Next Week

August 27, 2009

The last week of summer begins with a Japanese election on Sunday and a British banking holiday on Monday and ends with any early Treasury market closing on Friday ahead of the U.S. Labor Day Weekend.  Central bank interest rate policy meetings are scheduled in Australia, Sweden, Indonesia, Euroland, and Brazil, but no changes are anticipated.  FOMC minutes will be released Wednesday, and both Shirakawa and Trichet will be speaking publicly.

Many countries will be releasing monthly purchasing manager indices.  Most of the manufacturing sector reports arrive on Tuesday, and the service sector data mostly follow on Wednesday.  Britain also reports a construction PMI.  These are for August.

The monthly labor force survey on Friday heads the list of other scheduled U.S. releases.  Factory orders, pending home sales, auto sales, productivity and unit labor costs and the Dallas Fed index are on the calendar, plus the usual weekly releases like jobless claims, energy stocks, and chain store sales.

Canada releases GDP and labor statistics.
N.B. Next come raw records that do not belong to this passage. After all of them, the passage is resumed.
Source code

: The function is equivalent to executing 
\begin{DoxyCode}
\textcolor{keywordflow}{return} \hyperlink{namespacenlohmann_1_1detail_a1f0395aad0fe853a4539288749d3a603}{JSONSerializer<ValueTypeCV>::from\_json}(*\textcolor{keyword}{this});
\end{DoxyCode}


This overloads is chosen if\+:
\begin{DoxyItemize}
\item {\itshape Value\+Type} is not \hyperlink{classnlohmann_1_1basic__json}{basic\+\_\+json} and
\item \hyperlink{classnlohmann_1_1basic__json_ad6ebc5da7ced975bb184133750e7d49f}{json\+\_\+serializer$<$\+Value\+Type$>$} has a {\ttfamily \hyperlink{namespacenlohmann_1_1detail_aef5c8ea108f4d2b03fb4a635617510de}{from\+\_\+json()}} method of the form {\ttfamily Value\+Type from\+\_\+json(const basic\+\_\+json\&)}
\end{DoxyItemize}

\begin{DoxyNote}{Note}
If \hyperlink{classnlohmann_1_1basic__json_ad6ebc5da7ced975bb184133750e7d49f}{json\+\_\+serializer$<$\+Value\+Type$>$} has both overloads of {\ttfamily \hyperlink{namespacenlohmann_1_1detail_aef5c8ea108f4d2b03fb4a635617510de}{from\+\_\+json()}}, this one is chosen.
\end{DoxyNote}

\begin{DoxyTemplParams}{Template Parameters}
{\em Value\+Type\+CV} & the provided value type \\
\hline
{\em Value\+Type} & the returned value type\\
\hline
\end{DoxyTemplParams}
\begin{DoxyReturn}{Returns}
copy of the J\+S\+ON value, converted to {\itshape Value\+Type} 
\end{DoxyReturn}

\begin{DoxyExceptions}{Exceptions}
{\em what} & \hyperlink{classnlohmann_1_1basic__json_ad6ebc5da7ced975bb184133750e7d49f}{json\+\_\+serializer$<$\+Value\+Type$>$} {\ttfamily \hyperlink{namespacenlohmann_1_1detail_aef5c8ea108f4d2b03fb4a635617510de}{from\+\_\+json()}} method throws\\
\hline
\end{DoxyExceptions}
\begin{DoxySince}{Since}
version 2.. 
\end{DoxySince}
Australia reports GDP, trades, and building approvals.  South Africa announces the current account and trades, and Turkey chimes in with its CPI, PPI and trades, and India does the same with GDP.
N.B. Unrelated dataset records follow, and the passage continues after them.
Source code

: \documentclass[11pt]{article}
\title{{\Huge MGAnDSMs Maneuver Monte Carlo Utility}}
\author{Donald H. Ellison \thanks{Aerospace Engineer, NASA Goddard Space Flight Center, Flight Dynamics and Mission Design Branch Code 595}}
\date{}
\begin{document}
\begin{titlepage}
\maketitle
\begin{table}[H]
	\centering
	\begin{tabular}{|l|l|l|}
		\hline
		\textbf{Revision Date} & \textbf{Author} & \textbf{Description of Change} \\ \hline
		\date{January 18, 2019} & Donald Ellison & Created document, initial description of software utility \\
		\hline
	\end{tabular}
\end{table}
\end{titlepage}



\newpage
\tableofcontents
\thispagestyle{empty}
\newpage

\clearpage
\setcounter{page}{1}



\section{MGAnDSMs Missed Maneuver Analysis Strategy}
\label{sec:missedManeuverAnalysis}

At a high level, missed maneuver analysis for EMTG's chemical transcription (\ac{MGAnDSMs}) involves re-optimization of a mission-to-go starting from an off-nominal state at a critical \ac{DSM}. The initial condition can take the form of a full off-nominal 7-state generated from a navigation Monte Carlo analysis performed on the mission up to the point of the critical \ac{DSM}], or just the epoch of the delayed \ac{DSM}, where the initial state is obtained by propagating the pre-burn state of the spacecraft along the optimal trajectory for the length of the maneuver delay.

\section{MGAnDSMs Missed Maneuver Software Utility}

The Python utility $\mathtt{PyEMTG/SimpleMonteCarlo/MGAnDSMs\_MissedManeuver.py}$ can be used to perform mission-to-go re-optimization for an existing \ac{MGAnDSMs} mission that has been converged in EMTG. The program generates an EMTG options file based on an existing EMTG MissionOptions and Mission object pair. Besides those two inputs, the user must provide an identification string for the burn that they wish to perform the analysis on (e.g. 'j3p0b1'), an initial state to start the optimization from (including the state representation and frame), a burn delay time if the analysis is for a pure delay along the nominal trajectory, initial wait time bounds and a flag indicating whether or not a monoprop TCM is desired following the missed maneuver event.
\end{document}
Aside from many PMI announcements, Euroland has scheduled the preliminary estimate for its CPI as well as retail sales, unemployment, and new EU Commission forecasts for the region.  German reports retail sales and labor statistics.  France releases unemployment and public finances.  Italy and the Netherlands report consumer prices, and Italy also announces trade data.
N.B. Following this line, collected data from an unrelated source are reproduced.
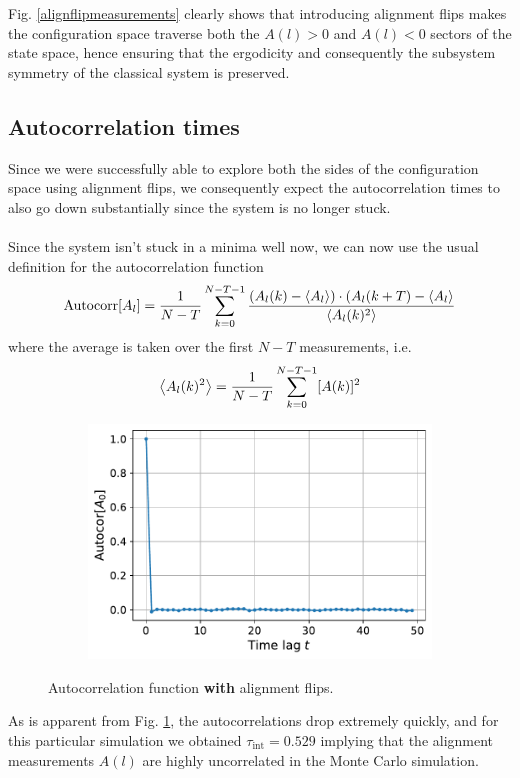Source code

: \documentclass[../journal_main.tex]{subfiles}
\begin{document}
Fig. \ref{alignflipmeasurements} clearly shows that introducing alignment flips makes the configuration space traverse both the $A(l)>0$ and $A(l)<0$ sectors of the state space, hence ensuring that the ergodicity and consequently the subsystem symmetry of the classical system is preserved.   

\subsection{Autocorrelation times}
Since we were successfully able to explore both the sides of the configuration space using alignment flips, we consequently expect the autocorrelation times to also go down substantially since the system is no longer stuck.~\\~\\
Since the system isn't stuck in a minima well now, we can now use the usual definition for the autocorrelation function 
\begin{equation}
    \text{Autocorr}[A_l] = \frac{1}{N-T} \sum_{k=0}^{N-T-1} \frac{(A_l(k) - \expval{A_l}) \cdot (A_l(k+T) - \expval{A_l}}{\expval{A_l(k)^2}}
\end{equation} 
where the average is taken over the first $N-T$ measurements, i.e.
\[
    \expval{A_l(k)^2} = \frac{1}{N-T} \sum_{k=0}^{N-T-1} [A(k)]^2
\] 
\begin{figure}[!htb]
    \centering
    \begin{subfigure}[b]{0.5\textwidth}
        \centering
        \includegraphics[width=\textwidth]{images/fix_subsystem_symmetry/Autocor[A(l)] (l=0).pdf}
    \end{subfigure}
    \caption{Autocorrelation function \textbf{with} alignment flips.}
    \label{alignflipautocorr}
\end{figure}
\FloatBarrier
As is apparent from Fig. \ref{alignflipautocorr}, the autocorrelations drop extremely quickly, and for this particular simulation we obtained $\boxed{\tau_\text{int} = 0.529}$ implying that the alignment measurements $A(l)$ are highly uncorrelated in the Monte Carlo simulation.   
\end{document}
From Britain investors get mortgage approvals, M4, and new car sales.  Norwegian retail sales and trade data are due too.  So are Swiss GDP and CPI, and Swedish wages.

Brazil reports industrial production and trade figures, while Mexico releases consumer confidence.  South Korea will be announcing industrial production, consumer prices, GDP growth and trade figures.  Indonesia, Thailand, and the Philippines each announce consumer prices.

Besides its election, Japan’s monthend slew of data releases continues with industrial production, retail sales, auto sales, housing starts, construction orders, the monetary base, wages and, last but not least, the Ministry of Finance’s quarterly indication of business investment.